* What is needed:
Lines with the word "isomorphism" in them are the ones to copy from the records.

* Material supplied:
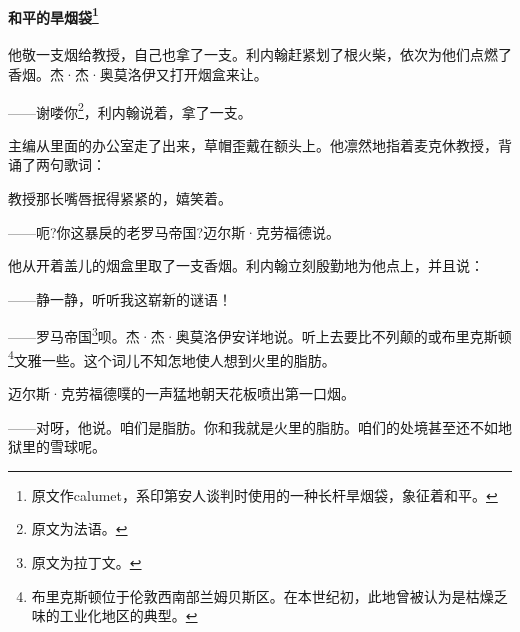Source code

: \paragraph*{和平的旱烟袋\footnote{原文作calumet，系印第安人谈判时使用的一种长杆旱烟袋，象征着和平。}}
\par 他敬一支烟给教授，自己也拿了一支。利内翰赶紧划了根火柴，依次为他们点燃了香烟。杰·杰·奥莫洛伊又打开烟盒来让。
\par ——谢喽你\footnote{原文为法语。}，利内翰说着，拿了一支。
\par 主编从里面的办公室走了出来，草帽歪戴在额头上。他凛然地指着麦克休教授，背诵了两句歌词：
\par 教授那长嘴唇抿得紧紧的，嬉笑着。
\par ——呃?你这暴戾的老罗马帝国?迈尔斯·克劳福德说。
\par 他从开着盖儿的烟盒里取了一支香烟。利内翰立刻殷勤地为他点上，并且说：
\par ——静一静，听听我这崭新的谜语！
\par ——罗马帝国\footnote{原文为拉丁文。}呗。杰·杰·奥莫洛伊安详地说。听上去要比不列颠的或布里克斯顿\footnote{布里克斯顿位于伦敦西南部兰姆贝斯区。在本世纪初，此地曾被认为是枯燥乏味的工业化地区的典型。}文雅一些。这个词儿不知怎地使人想到火里的脂肪。
\par 迈尔斯·克劳福德噗的一声猛地朝天花板喷出第一口烟。
\par ——对呀，他说。咱们是脂肪。你和我就是火里的脂肪。咱们的处境甚至还不如地狱里的雪球呢。
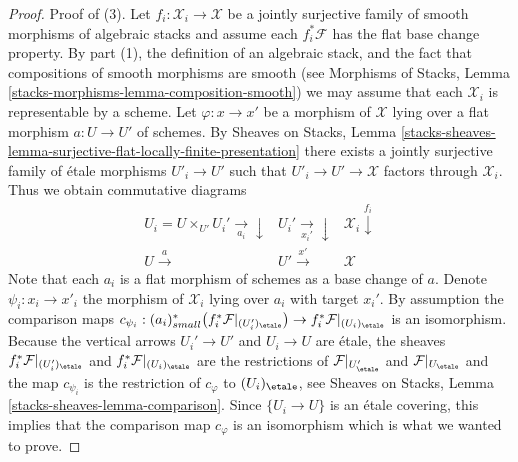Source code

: \begin{proof}
\medskip\noindent
Proof of (3).
Let $f_i : \mathcal{X}_i \to \mathcal{X}$ be a jointly surjective family of
smooth morphisms of algebraic stacks and assume each $f_i^*\mathcal{F}$
has the flat base change property. By part (1), the definition of
an algebraic stack, and the fact that compositions of smooth morphisms
are smooth (see
Morphisms of Stacks, Lemma \ref{stacks-morphisms-lemma-composition-smooth})
we may assume that each $\mathcal{X}_i$ is representable by a scheme.
Let $\varphi : x \to x'$ be a morphism of $\mathcal{X}$ lying over
a flat morphism $a : U \to U'$ of schemes. By
Sheaves on Stacks, Lemma
\ref{stacks-sheaves-lemma-surjective-flat-locally-finite-presentation}
there exists a jointly surjective family of \'etale morphisms
$U'_i \to U'$ such that $U'_i \to U' \to \mathcal{X}$ factors through
$\mathcal{X}_i$. Thus we obtain commutative diagrams
$$
\begin{array}{ccc}U_i = U \times_{U'} U_i' \underset{a_i}{\longrightarrow}\downarrow & U_i' \underset{x_i'}{\longrightarrow}\downarrow & \mathcal{X}_i \overset{f_i}{\downarrow} \\ U \overset{a}{\longrightarrow} & U' \overset{x'}{\longrightarrow} & \mathcal{X}\end{array}
$$
Note that each $a_i$ is a flat morphism of schemes as a base change of $a$.
Denote $\psi_i : x_i \to x'_i$ the morphism of $\mathcal{X}_i$ lying over
$a_i$ with target $x_i'$. By assumption the comparison maps
$c_{\psi_i} :
(a_i)_{small}^*\big(f_i^*\mathcal{F}|_{(U'_i)_\etale}\big)
\to f_i^*\mathcal{F}|_{(U_i)_\etale}$ is an isomorphism.
Because the vertical arrows $U_i' \to U'$ and $U_i \to U$ are \'etale,
the sheaves $f_i^*\mathcal{F}|_{(U_i')_\etale}$ and
$f_i^*\mathcal{F}|_{(U_i)_\etale}$ are the restrictions of
$\mathcal{F}|_{U'_\etale}$ and $\mathcal{F}|_{U_\etale}$
and the map $c_{\psi_i}$ is the restriction of $c_\varphi$ to
$(U_i)_\etale$, see
Sheaves on Stacks, Lemma \ref{stacks-sheaves-lemma-comparison}.
Since $\{U_i \to U\}$ is an \'etale covering, this implies
that the comparison map $c_\varphi$ is an isomorphism which is what
we wanted to prove.


\end{proof}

* Written response:
\to f_i^*\mathcal{F}|_{(U_i)_\etale}$ is an isomorphism.
that the comparison map $c_\varphi$ is an isomorphism which is what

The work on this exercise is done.